PROBLEM DESCRIPTION:
Going line by line through the records below, count those with the word "value" and give only the count.

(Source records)
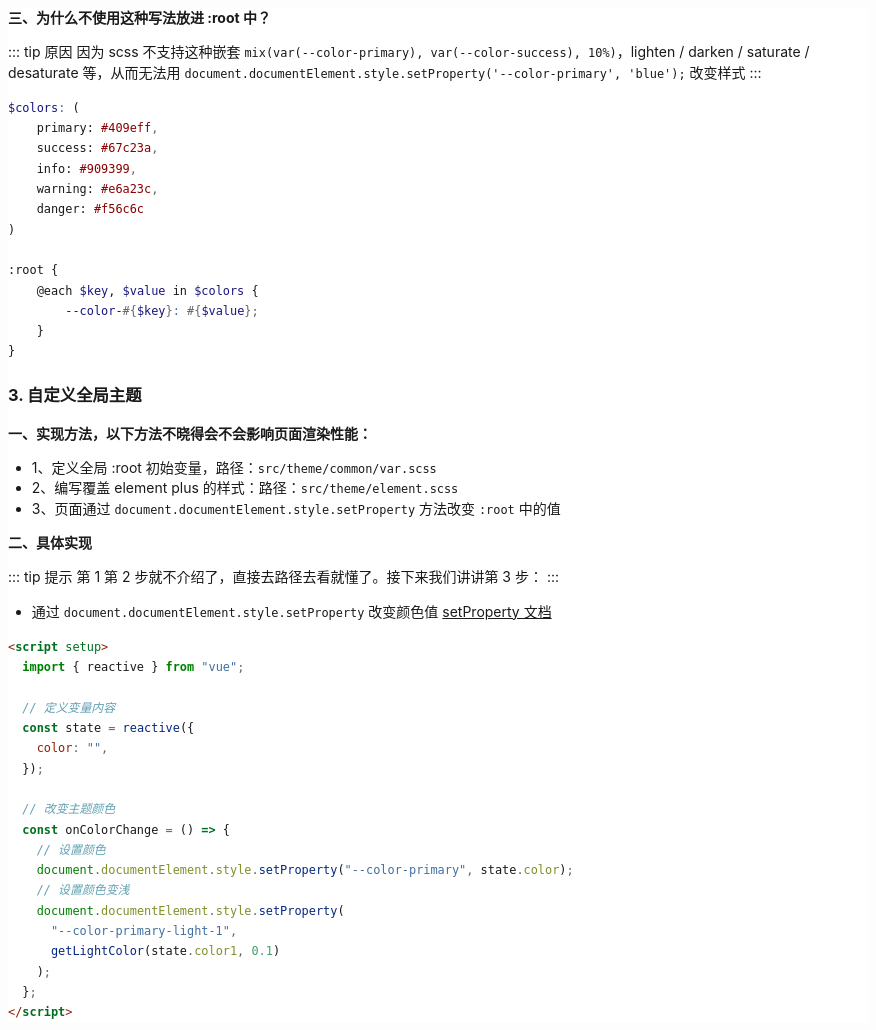 <p style="font-weight: bold;">三、为什么不使用这种写法放进 :root 中？</p>

::: tip 原因
因为 scss 不支持这种嵌套 `mix(var(--color-primary), var(--color-success), 10%)`，lighten / darken / saturate / desaturate 等，从而无法用 `document.documentElement.style.setProperty('--color-primary', 'blue');` 改变样式
:::

```scss
$colors: (
	primary: #409eff,
	success: #67c23a,
	info: #909399,
	warning: #e6a23c,
	danger: #f56c6c
)

:root {
	@each $key, $value in $colors {
		--color-#{$key}: #{$value};
	}
}
```

### 3. 自定义全局主题

<p style="font-weight: bold;">一、实现方法，以下方法不晓得会不会影响页面渲染性能：</p>

- 1、定义全局 :root 初始变量，路径：`src/theme/common/var.scss`
- 2、编写覆盖 element plus 的样式：路径：`src/theme/element.scss`
- 3、页面通过 `document.documentElement.style.setProperty` 方法改变 `:root` 中的值

<p style="font-weight: bold;">二、具体实现</p>

::: tip 提示
第 1 第 2 步就不介绍了，直接去路径去看就懂了。接下来我们讲讲第 3 步：
:::

- 通过 `document.documentElement.style.setProperty` 改变颜色值 [setProperty 文档](https://developer.mozilla.org/zh-CN/docs/Web/API/CSSStyleDeclaration/setProperty)

```html
<script setup>
  import { reactive } from "vue";

  // 定义变量内容
  const state = reactive({
    color: "",
  });

  // 改变主题颜色
  const onColorChange = () => {
    // 设置颜色
    document.documentElement.style.setProperty("--color-primary", state.color);
    // 设置颜色变浅
    document.documentElement.style.setProperty(
      "--color-primary-light-1",
      getLightColor(state.color1, 0.1)
    );
  };
</script>
```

PROBLEM SOLUTION:
2